The sickness in theocon bioethics goes beyond imposing a Catholic agenda on a secular democracy and using “dignity” to condemn anything that gives someone the creeps. Ever since the cloning of Dolly the sheep a decade ago, the panic sown by conservative bioethicists, amplified by a sensationalist press, has turned the public discussion of bioethics into a miasma of scientific illiteracy. Brave New World, a work of fiction, is treated as inerrant prophesy. Cloning is confused with resurrecting the dead or mass-producing babies. Longevity becomes “immortality,” improvement becomes “perfection,” the screening for disease genes becomes “designer babies” or even “reshaping the species.” The reality is that biomedical research is a Sisyphean struggle to eke small increments in health from a staggeringly complex, entropy-beset human body. It is not, and probably never will be, a runaway train.

Well said! Now go read the whole article.

[Evolution Blog]

Josh Johnston (not verified) on May 20th 2008

Excellent Post Oisin -- I couldn't agree more (but maybe I just did, as this also appears in the subject line)...

I was reading this article in the Seattle Airport, while eating some chowder. I got to the paragraph with the deep-end stuff: the indignity of eating ice cream and all ... I swear, I almost did a spit-take with chowder. I initially laughed, and then the reality that Kass really thinks this set in, and made me, well, very uncomfortable.

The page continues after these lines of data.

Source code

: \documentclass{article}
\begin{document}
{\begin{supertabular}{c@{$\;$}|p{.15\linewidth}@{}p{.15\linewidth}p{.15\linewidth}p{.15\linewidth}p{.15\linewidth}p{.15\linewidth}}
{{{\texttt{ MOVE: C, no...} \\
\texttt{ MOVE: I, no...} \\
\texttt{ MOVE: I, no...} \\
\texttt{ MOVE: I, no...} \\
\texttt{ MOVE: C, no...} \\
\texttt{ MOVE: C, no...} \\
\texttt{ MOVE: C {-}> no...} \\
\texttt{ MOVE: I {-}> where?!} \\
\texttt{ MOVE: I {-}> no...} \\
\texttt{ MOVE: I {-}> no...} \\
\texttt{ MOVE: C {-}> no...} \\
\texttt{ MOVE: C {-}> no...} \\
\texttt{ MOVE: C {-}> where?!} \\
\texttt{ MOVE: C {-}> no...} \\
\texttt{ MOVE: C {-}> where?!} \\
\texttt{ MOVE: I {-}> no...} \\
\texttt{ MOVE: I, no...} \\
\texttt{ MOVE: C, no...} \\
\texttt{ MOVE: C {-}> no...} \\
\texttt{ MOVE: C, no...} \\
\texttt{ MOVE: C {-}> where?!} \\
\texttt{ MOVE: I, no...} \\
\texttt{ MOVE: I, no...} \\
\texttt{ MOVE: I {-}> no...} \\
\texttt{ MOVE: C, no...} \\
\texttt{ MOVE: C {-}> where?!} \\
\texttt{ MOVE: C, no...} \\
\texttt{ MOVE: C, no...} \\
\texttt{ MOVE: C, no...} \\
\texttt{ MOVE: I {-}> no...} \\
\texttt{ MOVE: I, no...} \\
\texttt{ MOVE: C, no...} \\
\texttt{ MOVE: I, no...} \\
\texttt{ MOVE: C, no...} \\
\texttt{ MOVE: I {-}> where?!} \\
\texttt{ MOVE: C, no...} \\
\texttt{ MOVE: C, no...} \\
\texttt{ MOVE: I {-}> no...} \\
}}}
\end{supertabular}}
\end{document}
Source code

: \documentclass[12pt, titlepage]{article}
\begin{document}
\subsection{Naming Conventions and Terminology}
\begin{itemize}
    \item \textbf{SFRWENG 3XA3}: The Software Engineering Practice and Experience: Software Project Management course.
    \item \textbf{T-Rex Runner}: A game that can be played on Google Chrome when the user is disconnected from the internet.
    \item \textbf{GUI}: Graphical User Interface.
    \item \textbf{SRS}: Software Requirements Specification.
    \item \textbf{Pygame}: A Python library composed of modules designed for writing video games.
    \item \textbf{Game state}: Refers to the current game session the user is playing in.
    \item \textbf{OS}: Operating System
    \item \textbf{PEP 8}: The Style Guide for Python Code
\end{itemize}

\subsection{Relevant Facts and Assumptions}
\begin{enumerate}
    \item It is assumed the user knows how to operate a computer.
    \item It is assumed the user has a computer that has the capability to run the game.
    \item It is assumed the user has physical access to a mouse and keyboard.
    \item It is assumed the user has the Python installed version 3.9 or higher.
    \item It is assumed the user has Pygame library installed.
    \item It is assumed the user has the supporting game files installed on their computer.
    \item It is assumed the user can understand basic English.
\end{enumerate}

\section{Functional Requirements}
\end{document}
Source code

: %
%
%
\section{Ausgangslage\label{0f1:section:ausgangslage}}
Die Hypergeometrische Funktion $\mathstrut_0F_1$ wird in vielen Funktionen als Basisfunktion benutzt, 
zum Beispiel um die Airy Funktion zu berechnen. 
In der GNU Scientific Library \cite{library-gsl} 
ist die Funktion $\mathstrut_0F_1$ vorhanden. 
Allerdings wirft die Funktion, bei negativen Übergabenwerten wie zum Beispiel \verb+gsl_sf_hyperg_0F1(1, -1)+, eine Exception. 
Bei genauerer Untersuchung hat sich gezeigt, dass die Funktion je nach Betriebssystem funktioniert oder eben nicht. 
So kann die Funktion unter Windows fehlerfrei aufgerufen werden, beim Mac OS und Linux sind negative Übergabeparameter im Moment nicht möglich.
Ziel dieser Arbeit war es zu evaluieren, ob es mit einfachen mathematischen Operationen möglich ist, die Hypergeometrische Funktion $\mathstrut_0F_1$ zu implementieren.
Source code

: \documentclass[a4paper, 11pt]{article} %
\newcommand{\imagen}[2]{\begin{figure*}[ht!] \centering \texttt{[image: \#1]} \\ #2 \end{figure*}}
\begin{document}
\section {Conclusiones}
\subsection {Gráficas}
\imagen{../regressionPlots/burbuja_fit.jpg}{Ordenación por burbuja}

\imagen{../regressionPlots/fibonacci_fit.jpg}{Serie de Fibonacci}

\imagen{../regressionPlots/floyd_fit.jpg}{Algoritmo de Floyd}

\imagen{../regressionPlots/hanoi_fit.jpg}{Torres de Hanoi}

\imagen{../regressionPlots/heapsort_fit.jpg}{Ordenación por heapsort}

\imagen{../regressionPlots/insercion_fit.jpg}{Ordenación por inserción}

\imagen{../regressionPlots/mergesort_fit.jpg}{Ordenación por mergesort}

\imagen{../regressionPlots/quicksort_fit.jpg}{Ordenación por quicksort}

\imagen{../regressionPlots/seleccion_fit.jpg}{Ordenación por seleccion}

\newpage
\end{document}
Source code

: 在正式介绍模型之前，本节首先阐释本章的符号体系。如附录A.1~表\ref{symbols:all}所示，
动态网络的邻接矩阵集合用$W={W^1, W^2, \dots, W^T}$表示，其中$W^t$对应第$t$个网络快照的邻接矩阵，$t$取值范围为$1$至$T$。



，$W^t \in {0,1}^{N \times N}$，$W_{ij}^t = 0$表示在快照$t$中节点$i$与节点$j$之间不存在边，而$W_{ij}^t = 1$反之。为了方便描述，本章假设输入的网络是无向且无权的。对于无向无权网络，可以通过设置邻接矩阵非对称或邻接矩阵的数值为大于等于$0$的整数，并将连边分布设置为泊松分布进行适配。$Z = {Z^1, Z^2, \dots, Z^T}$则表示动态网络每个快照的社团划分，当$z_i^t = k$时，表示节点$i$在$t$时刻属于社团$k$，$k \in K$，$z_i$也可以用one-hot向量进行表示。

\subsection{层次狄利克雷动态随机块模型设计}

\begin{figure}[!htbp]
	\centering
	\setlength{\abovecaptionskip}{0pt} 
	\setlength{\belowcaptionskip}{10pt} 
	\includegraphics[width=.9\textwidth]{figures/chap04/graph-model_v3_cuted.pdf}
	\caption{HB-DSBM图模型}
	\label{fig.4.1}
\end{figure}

I would like to look at this "Dignity" Report. I am especially interested in what Dennett has to say about it; Pinker just barely mentions his contribution to the volume.

As an aside: I am really becoming a fan of The New Republic, which this article appears in. I think their thinking and writing is quite nice, and they take interesting topics quite deep. Other mags seem less inclined to really contemplate and explore these topics or do so in a superficial way (e.g., the cover for this issue was "Will Whites Vote for Him [him being Obama of course): The Political Psychology of Race"). Plus they cover the arts, which is also nice.

oisin on May 25th 2008

But Josh. Eating ice-cream in public is disgusting! ;)

Anonymous (not verified) on May 26th 2008

There's a better case for human dignity than the one made out above, as in Camus's "The Plague". Of course that view might lead to an entirely different conclusion - a reason to be moral in a meaningless world - but still.